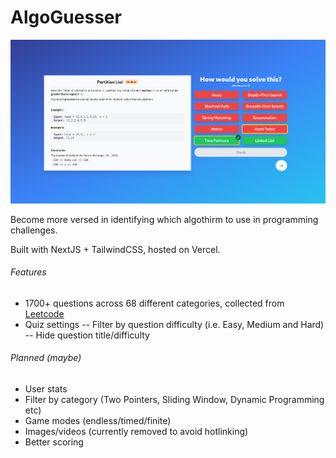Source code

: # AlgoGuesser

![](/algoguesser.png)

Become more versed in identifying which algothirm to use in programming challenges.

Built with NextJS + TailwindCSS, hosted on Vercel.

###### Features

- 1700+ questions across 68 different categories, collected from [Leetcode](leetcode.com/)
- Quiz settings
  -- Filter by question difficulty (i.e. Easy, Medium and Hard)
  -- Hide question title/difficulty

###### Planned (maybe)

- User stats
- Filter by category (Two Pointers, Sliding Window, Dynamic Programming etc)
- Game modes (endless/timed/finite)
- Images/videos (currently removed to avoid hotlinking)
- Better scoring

- - - -

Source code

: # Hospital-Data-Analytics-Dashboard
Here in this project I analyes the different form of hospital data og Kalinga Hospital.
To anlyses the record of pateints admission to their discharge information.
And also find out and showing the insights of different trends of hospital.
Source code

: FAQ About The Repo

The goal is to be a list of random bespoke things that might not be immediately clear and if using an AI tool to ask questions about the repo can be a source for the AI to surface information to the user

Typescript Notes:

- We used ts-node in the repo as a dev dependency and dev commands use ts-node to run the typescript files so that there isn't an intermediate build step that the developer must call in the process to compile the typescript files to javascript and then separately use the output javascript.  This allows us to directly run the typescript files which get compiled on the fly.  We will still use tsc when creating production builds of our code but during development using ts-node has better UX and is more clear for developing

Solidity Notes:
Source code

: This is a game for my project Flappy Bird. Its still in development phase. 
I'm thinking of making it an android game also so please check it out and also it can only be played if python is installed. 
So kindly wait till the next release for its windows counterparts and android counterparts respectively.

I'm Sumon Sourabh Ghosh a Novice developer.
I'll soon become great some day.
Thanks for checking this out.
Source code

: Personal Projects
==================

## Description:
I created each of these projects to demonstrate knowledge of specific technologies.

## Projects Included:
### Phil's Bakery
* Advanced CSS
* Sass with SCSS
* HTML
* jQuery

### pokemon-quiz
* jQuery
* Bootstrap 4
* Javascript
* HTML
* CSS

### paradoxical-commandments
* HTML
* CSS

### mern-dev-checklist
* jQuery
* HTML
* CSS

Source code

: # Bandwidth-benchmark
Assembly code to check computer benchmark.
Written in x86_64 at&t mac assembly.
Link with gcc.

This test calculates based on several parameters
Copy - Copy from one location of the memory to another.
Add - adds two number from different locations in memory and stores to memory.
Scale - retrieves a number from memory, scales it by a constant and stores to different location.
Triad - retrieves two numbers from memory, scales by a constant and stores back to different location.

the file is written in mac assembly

- - - -

Using the data above, reproduce exactly the lines from the line that contains "Scale - retrieves" through the line that contains "the file is written in mac assembly", including both.

EXERCISE ANSWER -
Scale - retrieves a number from memory, scales it by a constant and stores to different location.
Triad - retrieves two numbers from memory, scales by a constant and stores back to different location.

the file is written in mac assembly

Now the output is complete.